**Collected data entries**
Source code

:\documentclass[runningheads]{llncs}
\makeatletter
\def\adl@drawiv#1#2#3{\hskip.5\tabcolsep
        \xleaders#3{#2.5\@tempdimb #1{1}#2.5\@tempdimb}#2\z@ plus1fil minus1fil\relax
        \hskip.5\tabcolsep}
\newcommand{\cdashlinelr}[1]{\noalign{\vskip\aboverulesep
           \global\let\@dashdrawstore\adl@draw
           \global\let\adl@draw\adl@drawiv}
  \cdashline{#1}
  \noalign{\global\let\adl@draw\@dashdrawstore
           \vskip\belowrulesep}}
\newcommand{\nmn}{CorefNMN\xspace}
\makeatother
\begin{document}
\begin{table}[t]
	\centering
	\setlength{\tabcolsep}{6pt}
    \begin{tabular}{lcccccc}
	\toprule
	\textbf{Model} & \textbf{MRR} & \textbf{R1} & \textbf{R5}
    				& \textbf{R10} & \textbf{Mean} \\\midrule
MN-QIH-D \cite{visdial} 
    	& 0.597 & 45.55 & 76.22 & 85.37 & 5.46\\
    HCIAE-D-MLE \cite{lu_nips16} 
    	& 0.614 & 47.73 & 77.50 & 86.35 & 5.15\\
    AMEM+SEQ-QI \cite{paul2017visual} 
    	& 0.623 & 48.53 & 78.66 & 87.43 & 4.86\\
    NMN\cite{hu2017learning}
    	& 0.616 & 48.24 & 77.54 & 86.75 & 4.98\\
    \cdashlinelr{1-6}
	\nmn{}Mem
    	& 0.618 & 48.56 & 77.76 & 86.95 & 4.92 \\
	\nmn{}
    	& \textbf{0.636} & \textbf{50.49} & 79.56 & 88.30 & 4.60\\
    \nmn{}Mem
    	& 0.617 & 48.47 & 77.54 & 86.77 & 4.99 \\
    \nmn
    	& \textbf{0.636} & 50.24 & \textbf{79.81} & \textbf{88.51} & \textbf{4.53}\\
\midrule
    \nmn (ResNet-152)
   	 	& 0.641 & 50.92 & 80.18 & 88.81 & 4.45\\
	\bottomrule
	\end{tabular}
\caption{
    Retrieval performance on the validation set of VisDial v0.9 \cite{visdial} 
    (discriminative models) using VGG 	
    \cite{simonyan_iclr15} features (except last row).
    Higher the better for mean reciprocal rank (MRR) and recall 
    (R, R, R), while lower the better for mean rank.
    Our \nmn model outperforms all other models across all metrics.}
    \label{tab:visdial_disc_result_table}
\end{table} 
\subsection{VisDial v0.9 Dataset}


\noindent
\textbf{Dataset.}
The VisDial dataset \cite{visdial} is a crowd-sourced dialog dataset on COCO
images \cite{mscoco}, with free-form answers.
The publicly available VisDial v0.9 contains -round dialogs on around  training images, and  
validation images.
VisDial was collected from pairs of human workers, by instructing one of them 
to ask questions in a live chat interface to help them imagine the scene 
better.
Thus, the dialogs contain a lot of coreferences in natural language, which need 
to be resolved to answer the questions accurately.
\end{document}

**What is being asked**
Each entry must appear again in the answer exactly as written.

**Response for this exercise**
Source code

:\documentclass[runningheads]{llncs}
\makeatletter
\def\adl@drawiv#1#2#3{\hskip.5\tabcolsep
        \xleaders#3{#2.5\@tempdimb #1{1}#2.5\@tempdimb}#2\z@ plus1fil minus1fil\relax
        \hskip.5\tabcolsep}
\newcommand{\cdashlinelr}[1]{\noalign{\vskip\aboverulesep
           \global\let\@dashdrawstore\adl@draw
           \global\let\adl@draw\adl@drawiv}
  \cdashline{#1}
  \noalign{\global\let\adl@draw\@dashdrawstore
           \vskip\belowrulesep}}
\newcommand{\nmn}{CorefNMN\xspace}
\makeatother
\begin{document}
\begin{table}[t]
	\centering
	\setlength{\tabcolsep}{6pt}
    \begin{tabular}{lcccccc}
	\toprule
	\textbf{Model} & \textbf{MRR} & \textbf{R1} & \textbf{R5}
    				& \textbf{R10} & \textbf{Mean} \\\midrule
MN-QIH-D \cite{visdial} 
    	& 0.597 & 45.55 & 76.22 & 85.37 & 5.46\\
    HCIAE-D-MLE \cite{lu_nips16} 
    	& 0.614 & 47.73 & 77.50 & 86.35 & 5.15\\
    AMEM+SEQ-QI \cite{paul2017visual} 
    	& 0.623 & 48.53 & 78.66 & 87.43 & 4.86\\
    NMN\cite{hu2017learning}
    	& 0.616 & 48.24 & 77.54 & 86.75 & 4.98\\
    \cdashlinelr{1-6}
	\nmn{}Mem
    	& 0.618 & 48.56 & 77.76 & 86.95 & 4.92 \\
	\nmn{}
    	& \textbf{0.636} & \textbf{50.49} & 79.56 & 88.30 & 4.60\\
    \nmn{}Mem
    	& 0.617 & 48.47 & 77.54 & 86.77 & 4.99 \\
    \nmn
    	& \textbf{0.636} & 50.24 & \textbf{79.81} & \textbf{88.51} & \textbf{4.53}\\
\midrule
    \nmn (ResNet-152)
   	 	& 0.641 & 50.92 & 80.18 & 88.81 & 4.45\\
	\bottomrule
	\end{tabular}
\caption{
    Retrieval performance on the validation set of VisDial v0.9 \cite{visdial} 
    (discriminative models) using VGG 	
    \cite{simonyan_iclr15} features (except last row).
    Higher the better for mean reciprocal rank (MRR) and recall 
    (R, R, R), while lower the better for mean rank.
    Our \nmn model outperforms all other models across all metrics.}
    \label{tab:visdial_disc_result_table}
\end{table} 
\subsection{VisDial v0.9 Dataset}


\noindent
\textbf{Dataset.}
The VisDial dataset \cite{visdial} is a crowd-sourced dialog dataset on COCO
images \cite{mscoco}, with free-form answers.
The publicly available VisDial v0.9 contains -round dialogs on around  training images, and  
validation images.
VisDial was collected from pairs of human workers, by instructing one of them 
to ask questions in a live chat interface to help them imagine the scene 
better.
Thus, the dialogs contain a lot of coreferences in natural language, which need 
to be resolved to answer the questions accurately.
\end{document}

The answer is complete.